Green’s Dictionary of Slang

muns n.

also munds, munns
[dial. mun, the face; thus mid-19C street cry ‘One a penny, two a penny, hot cross buns, / Butter them and sugar them and put them in your muns’; Grose (1785) traces it to Ger. mund, mouth]

1. the mouth, the jaws, the face, the lips.
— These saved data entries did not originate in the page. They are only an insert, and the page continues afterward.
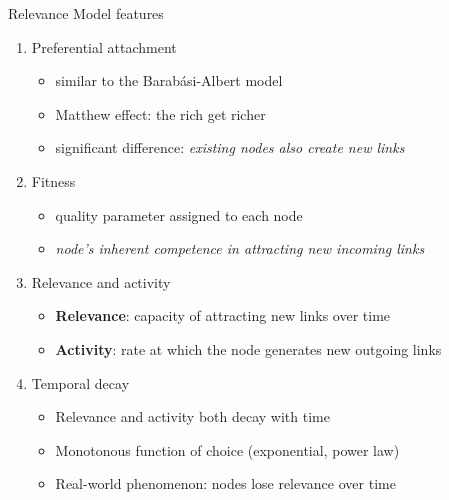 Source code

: \begin{frame}{Relevance Model features}
    \begin{enumerate}
        \item \alert{Preferential attachment}
        \begin{itemize}
            \item similar to the Barabási-Albert model
            \item Matthew effect: the rich get richer
            \item significant difference: \emph{existing nodes also create new links}
        \end{itemize}

        \item \alert{Fitness}
        \begin{itemize}
            \item quality parameter assigned to each node
            \item \emph{node’s inherent competence in attracting new incoming links}
        \end{itemize}

        \item \alert{Relevance and activity}
        \begin{itemize}
            \item \textbf{Relevance}: capacity of attracting new links over time
            \item \textbf{Activity}: rate at which the node generates new outgoing links
        \end{itemize}

        \item \alert{Temporal decay}
        \begin{itemize}
            \item Relevance and activity both decay with time
            \item Monotonous function of choice (exponential, power law)
            \item Real-world phenomenon: nodes lose relevance over time
        \end{itemize}
    \end{enumerate}
\end{frame}

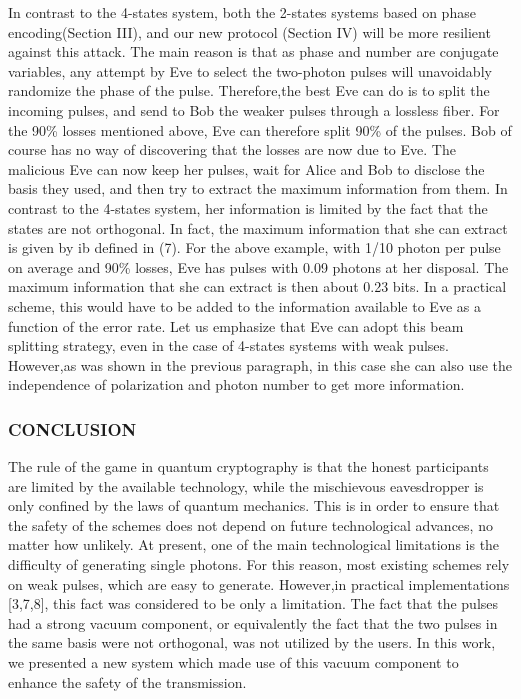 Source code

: In contrast to the 4-states system, both the 2-states systems based on phase encoding(Section III), and our new protocol (Section IV) will be more resilient against this attack. The main reason is that as phase and number are conjugate variables, any attempt by Eve to select the two-photon pulses will unavoidably randomize the phase of the pulse. Therefore,the best Eve can do is to split the incoming pulses, and send to Bob the weaker pulses through a lossless fiber. For the 90\% losses mentioned above, Eve can therefore split 90\% of the pulses. Bob of course has no way of discovering that the losses are now due to Eve. The malicious Eve can now keep her pulses, wait for Alice and Bob to disclose the basis they used, and then try to extract the maximum information from them. In contrast to the 4-states system, her information is limited by the fact that the states are not orthogonal. In fact, the maximum information that she can extract is given by ib defined in (7). For the above example, with 1/10 photon per pulse on average and 90\% losses, Eve has pulses with 0.09 photons at her disposal. The maximum information that she can extract is then about 0.23 bits. In a practical scheme, this would have to be added to the information available to Eve as a function of the error rate. Let us emphasize that Eve can adopt this beam splitting strategy, even in the case of 4-states systems with weak pulses. However,as was shown in the previous paragraph, in this case she can also use the independence of polarization and photon number to get more information. 


\subsubsection{CONCLUSION}

The rule of the game in quantum cryptography is that the honest participants are limited by the available technology, while the mischievous eavesdropper is only confined by the laws of quantum mechanics. This is in order to ensure that the safety of the schemes does not depend on future technological advances, no matter how unlikely. At present, one of the main technological limitations is the difficulty of generating single photons. For this reason, most existing schemes rely on weak pulses, which are easy to generate. However,in practical implementations [3,7,8], this fact was considered to be only a limitation. The fact that the pulses had a strong vacuum component, or equivalently the fact that the two pulses in the same basis were not orthogonal, was not utilized by the users. In this work, we presented a new system which made use of this vacuum component to enhance the safety of the transmission.

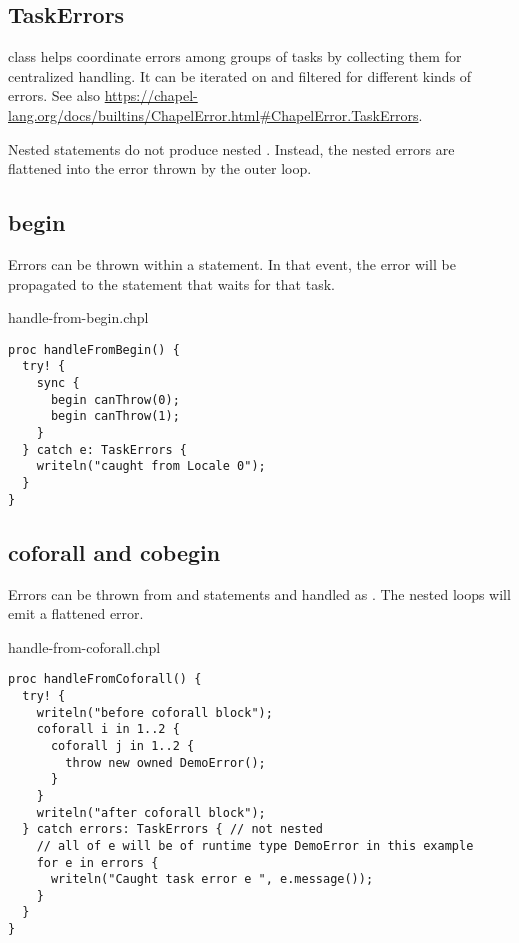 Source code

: \subsection{TaskErrors}
\label{TaskErrors}

 class helps coordinate errors among groups of tasks by collecting
them for centralized handling. It can be iterated on and filtered for
different kinds of errors. See also
\url{https://chapel-lang.org/docs/builtins/ChapelError.html#ChapelError.TaskErrors}.

Nested  statements do not produce nested .
Instead, the nested errors are flattened into the  error
thrown by the outer loop.

\subsection{begin}
\label{Errors_begin}

Errors can be thrown within a  statement. In that event, the error
will be propagated to the  statement that waits for that task.

\begin{chapelexample}{handle-from-begin.chpl}
\begin{chapel}
\begin{verbatim}
proc handleFromBegin() {
  try! {
    sync {
      begin canThrow(0);
      begin canThrow(1);
    }
  } catch e: TaskErrors {
    writeln("caught from Locale 0");
  }
}
\end{verbatim}
\end{chapel}
\end{chapelexample}

\subsection{coforall and cobegin}
\label{Errors_coforall_and_cobegin}

Errors can be thrown from  and 
statements and handled as . The nested 
loops will emit a flattened  error.

\begin{chapelexample}{handle-from-coforall.chpl}
\begin{chapel}
\begin{verbatim}
proc handleFromCoforall() {
  try! {
    writeln("before coforall block");
    coforall i in 1..2 {
      coforall j in 1..2 {
        throw new owned DemoError();
      }
    }
    writeln("after coforall block");
  } catch errors: TaskErrors { // not nested
    // all of e will be of runtime type DemoError in this example
    for e in errors {
      writeln("Caught task error e ", e.message());
    }
  }
}
\end{verbatim}
\end{chapel}
\end{chapelexample}

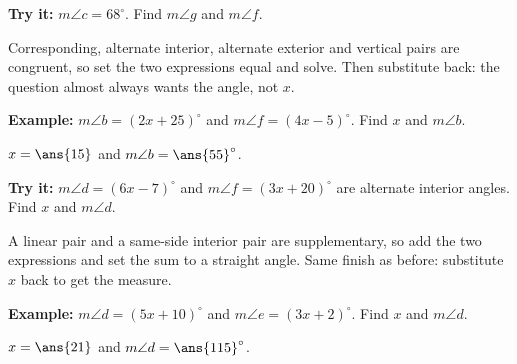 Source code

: \documentclass[12pt]{article}
\begin{document}
\begin{tryitbox}
\textbf{Try it:} $m\angle c = 68^\circ$. Find $m\angle g$ and $m\angle f$.\\[2pt]
\end{tryitbox}


\begin{formulabox}
Corresponding, alternate interior, alternate exterior and vertical pairs are
congruent, so set the two expressions equal and solve. Then substitute back:
the question almost always wants the angle, not $x$.
\end{formulabox}

\begin{examplebox}
\textbf{Example:} $m\angle b = (2x + 25)^\circ$ and $m\angle f = (4x - 5)^\circ$.
Find $x$ and $m\angle b$.

$x = \ans{15}$ and $m\angle b = \ans{55}^\circ$.
\end{examplebox}

\begin{tryitbox}
\textbf{Try it:} $m\angle d = (6x - 7)^\circ$ and $m\angle f = (3x + 20)^\circ$
are alternate interior angles. Find $x$ and $m\angle d$.\\[2pt]
\end{tryitbox}


\begin{formulabox}
A linear pair and a same-side interior pair are supplementary, so add the two
expressions and set the sum to a straight angle. Same finish as before:
substitute $x$ back to get the measure.
\end{formulabox}

\begin{examplebox}
\textbf{Example:} $m\angle d = (5x + 10)^\circ$ and $m\angle e = (3x + 2)^\circ$.
Find $x$ and $m\angle d$.

$x = \ans{21}$ and $m\angle d = \ans{115}^\circ$.
\end{examplebox}
\end{document}

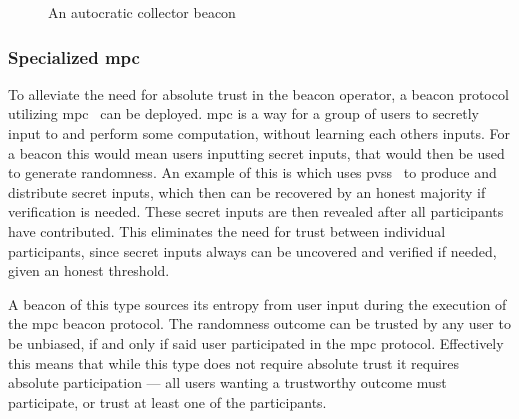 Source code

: \begin{figure*}[htb]
    \centering
    \footnotesize
    \caption{An autocratic collector beacon}\label{fig:autocratic_beacon}
\end{figure*}


\subsubsection{Specialized \gls{mpc}}\label{ssub:specialized_mpc}
To alleviate the need for absolute trust in the beacon operator, a beacon protocol utilizing \acrfull{mpc}~\cite{goldreich1998secure} can be deployed. \gls{mpc} is a way for a group of users to secretly input to and perform some computation, without learning each others inputs.
For a beacon this would mean users inputting secret inputs, that would then be used to generate randomness.
An example of this is  which uses \gls{pvss}~\cite{stadler1996publicly} to produce and distribute secret inputs, which then can be recovered by an honest majority if verification is needed.
These secret inputs are then revealed after all participants have contributed.
This eliminates the need for trust between individual participants, since secret inputs always can be uncovered and verified if needed, given an honest threshold.

A beacon of this type sources its entropy from user input during the execution of the \gls{mpc} beacon protocol.
The randomness outcome can be trusted by any user to be unbiased, if and only if said user participated in the \gls{mpc} protocol.
Effectively this means that while this type does not require absolute trust it requires absolute participation --- all users wanting a trustworthy outcome must participate, or trust at least one of the participants.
[Ire]Head Eng. Rogue I 50: Munns, The Face.
[Ire]Head Canting Academy (2nd edn).
[UK]B.E. Dict. Canting Crew n.p.: Muns c. the Face. Toute his Muns, c. note well his Phis, or mark his Face well.
[UK]J. Shirley Triumph of Wit 195: Tout thro’ the Wicker, and see where the Gully pikes with the Gentry-mort, whose Muns is the rummest I ever touched before [Look thro’ the Window, and see where the Man walks with the Gentlewoman, whose Face is the best I ever saw before].
[UK]J. Dalton Narrative of Street-Robberies 14: She [...] call’d out furiously, Stop Thief; whereupon they cross’d the Way, that she should not have an Opportunity to rap their Muns.
[UK]J. Poulter Discoveries (1774) 43: Chive his Muns; cut his Face.
[UK]Foote The Minor 39: Why, you jade, you look as rosy this morning, I must have a smack at your muns.
[UK]G. Parker Life’s Painter 139: The first thing that was done, sir, / Was handling round the kid, / That all might smack his muns, sir.
[UK]C. Dibdin ‘Dicky Ditto’ Buck’s Delight 74: Noodle, nooble, ugly muns!
[UK]G. Andrewes Dict. Sl. and Cant.
N.Y. Morning Post 3 Apr. 2/4: An honest Hibernian standing hard by, [...] gave poor Cato such a dig in his munns, that he was no longer able to tell what he wanted.
[UK]T. Moore ‘The Milling Match’ in Farmer Musa Pedestris (1896) 87: His faithful pals the done-up Dares bore / Back to his home with tottering gams, sunk heart, / And muns and noddle pink’d in every part.
[UK]Lytton Pelham III 291: Ah, Bess, my covess, strike me blind if my sees don’t tout your bingo muns in spite of the darkmans.
[UK] ‘Her Muns with a Grin’ Swell!!! or, Slap-Up Chaunter 50: Her muns vith a grin, vhich no velvet could vin.
[UK]‘May Day Morning’ in Capt. Morris’s Songs in Spedding & Watt (eds) Bawdy Songbooks (2011) III 222: Then Moll she began for to row, / And a lick in the muns gave him warning.
[UK]Flash Dict. in Sinks of London Laid Open.
[UK]Hotten Dict. of Modern Sl. etc.
[UK]Hotten Sl. Dict.

2. in ext. use, the whole person.

[UK]Bloody Register III 169: Jenny [...] gives the hint to her companions to bulk the Muns forward (that is, push).

In phrases

rum muns (n.)

a handsome man.

[UK] Ordinary of Newgate Account 18 Mar. 🌐 She observ’d a Gentleman who was a very Rum Muns, (that is, a great Beau).